Saturday, April 27, 2013

Letters: Readers howling mad at wolf-hunting bill

April 23, 2013   
As an anthrozoologist, I am well aware of the powerful link between animal abuse and human cruelty. The horrendous assault on Michiganders’ voting rights evident by the proposition of Senate Bill 288 is just the latest example.

Introduced on April 9 by state Sen. Tom Casperson, R-Escanaba, Senate Bill 288 seeks to allow unelected members of the Natural Resources Commission — and not the voters of Michigan — to determine whether wolves and other animals should be hunted and trapped for trophies after decades of protection. This is an egregious attack not only on Michigan wildlife but also on the fundamental rights of Michigan voters.
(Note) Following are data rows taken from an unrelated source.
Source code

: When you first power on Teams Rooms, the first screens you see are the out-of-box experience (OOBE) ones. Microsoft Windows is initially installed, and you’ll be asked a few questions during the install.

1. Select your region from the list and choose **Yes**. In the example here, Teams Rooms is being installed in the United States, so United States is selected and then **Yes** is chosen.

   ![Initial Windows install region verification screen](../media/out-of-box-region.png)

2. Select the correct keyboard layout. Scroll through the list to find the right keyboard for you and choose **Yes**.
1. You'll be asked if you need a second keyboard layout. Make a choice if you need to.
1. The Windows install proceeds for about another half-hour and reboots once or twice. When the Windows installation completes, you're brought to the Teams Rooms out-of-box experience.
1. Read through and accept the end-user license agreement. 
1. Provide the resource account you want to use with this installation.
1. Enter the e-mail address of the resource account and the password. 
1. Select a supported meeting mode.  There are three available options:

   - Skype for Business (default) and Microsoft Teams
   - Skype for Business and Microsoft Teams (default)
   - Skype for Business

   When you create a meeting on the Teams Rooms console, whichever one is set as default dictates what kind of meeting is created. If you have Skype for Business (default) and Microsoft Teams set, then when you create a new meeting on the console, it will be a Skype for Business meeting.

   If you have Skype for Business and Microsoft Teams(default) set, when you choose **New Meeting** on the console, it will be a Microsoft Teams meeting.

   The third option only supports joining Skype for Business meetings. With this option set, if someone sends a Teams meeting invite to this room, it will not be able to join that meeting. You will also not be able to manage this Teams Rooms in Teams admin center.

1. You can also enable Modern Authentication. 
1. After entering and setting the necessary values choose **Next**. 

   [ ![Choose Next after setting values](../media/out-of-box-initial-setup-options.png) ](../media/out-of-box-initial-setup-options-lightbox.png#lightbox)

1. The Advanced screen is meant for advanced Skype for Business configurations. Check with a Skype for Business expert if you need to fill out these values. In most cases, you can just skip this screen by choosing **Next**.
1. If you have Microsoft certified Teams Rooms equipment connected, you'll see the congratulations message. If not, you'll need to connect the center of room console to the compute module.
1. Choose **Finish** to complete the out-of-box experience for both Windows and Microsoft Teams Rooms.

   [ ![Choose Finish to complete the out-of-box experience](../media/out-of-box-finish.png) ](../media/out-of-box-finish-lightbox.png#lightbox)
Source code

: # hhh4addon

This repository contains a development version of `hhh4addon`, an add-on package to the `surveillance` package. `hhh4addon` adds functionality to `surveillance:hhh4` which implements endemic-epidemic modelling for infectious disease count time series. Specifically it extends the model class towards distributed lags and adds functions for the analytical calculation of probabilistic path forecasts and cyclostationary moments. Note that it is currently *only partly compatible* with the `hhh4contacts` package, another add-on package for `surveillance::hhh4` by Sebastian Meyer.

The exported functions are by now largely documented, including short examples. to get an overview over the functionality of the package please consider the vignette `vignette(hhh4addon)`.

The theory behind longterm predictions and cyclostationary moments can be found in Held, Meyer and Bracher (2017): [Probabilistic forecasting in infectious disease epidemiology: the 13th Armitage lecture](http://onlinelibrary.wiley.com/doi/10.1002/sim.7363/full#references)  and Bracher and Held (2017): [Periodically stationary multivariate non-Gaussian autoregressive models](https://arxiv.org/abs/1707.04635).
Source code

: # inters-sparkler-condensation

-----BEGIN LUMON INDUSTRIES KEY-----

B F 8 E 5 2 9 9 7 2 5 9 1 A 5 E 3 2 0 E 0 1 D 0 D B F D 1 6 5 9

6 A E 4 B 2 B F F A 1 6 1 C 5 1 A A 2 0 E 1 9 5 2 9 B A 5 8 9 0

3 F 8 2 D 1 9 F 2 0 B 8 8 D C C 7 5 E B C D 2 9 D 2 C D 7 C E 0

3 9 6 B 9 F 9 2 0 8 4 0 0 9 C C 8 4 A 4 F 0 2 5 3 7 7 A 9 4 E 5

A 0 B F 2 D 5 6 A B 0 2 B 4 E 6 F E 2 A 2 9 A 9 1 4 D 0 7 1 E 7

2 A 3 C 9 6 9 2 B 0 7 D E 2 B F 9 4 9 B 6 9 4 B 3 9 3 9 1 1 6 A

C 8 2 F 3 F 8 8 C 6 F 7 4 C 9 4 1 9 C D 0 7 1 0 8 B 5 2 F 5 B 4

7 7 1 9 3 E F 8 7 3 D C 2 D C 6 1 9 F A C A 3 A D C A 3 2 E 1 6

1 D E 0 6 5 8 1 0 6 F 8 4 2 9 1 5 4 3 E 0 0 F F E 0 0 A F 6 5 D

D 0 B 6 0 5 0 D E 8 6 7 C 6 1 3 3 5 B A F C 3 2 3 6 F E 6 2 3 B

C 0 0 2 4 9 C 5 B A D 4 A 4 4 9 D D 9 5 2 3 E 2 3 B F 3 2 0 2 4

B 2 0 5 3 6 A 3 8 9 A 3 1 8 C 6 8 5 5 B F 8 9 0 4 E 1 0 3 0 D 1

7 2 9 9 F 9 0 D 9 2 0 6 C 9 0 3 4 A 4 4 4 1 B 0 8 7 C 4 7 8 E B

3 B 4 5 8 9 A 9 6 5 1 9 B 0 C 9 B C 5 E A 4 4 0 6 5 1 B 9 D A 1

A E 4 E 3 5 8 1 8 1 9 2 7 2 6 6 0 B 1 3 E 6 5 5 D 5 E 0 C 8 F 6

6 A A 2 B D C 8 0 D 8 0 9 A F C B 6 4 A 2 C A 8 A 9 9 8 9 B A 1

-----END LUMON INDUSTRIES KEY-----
As important as the wolf issue is, this debate has now spiraled into one even greater. No longer is this just about wildlife. This is now about voting rights. Do not let this blatant display of political bullying go by unnoticed. Call your representative now and urge him or her to oppose SB 288.
John Di Leonardo

Bill tries to go around petition drive

Why would legislators voluntarily give up authority? Under current law, only the Legislature can add an animal to the list of species to be hunted. Senate Bill 288 would give seven unelected members of the Natural Resources Commission that same right to designate animals as game species. Proponents claim that, if the bill passes, the decision of which animals are hunted would be based on only “sound science” and not on politics. Is it just a coincidence that this bill was introduced less than two weeks after the Keep Wolves Protected campaign, a coalition of Michigan citizens and organizations, turned in more than a quarter million signatures in a referendum to let voters decide whether to hunt wolves? If SB 288 is signed into law, public oversight of the process would be marginalized if not curtailed. This bill is bad for legislators, bad for people and, ultimately, bad for wildlife.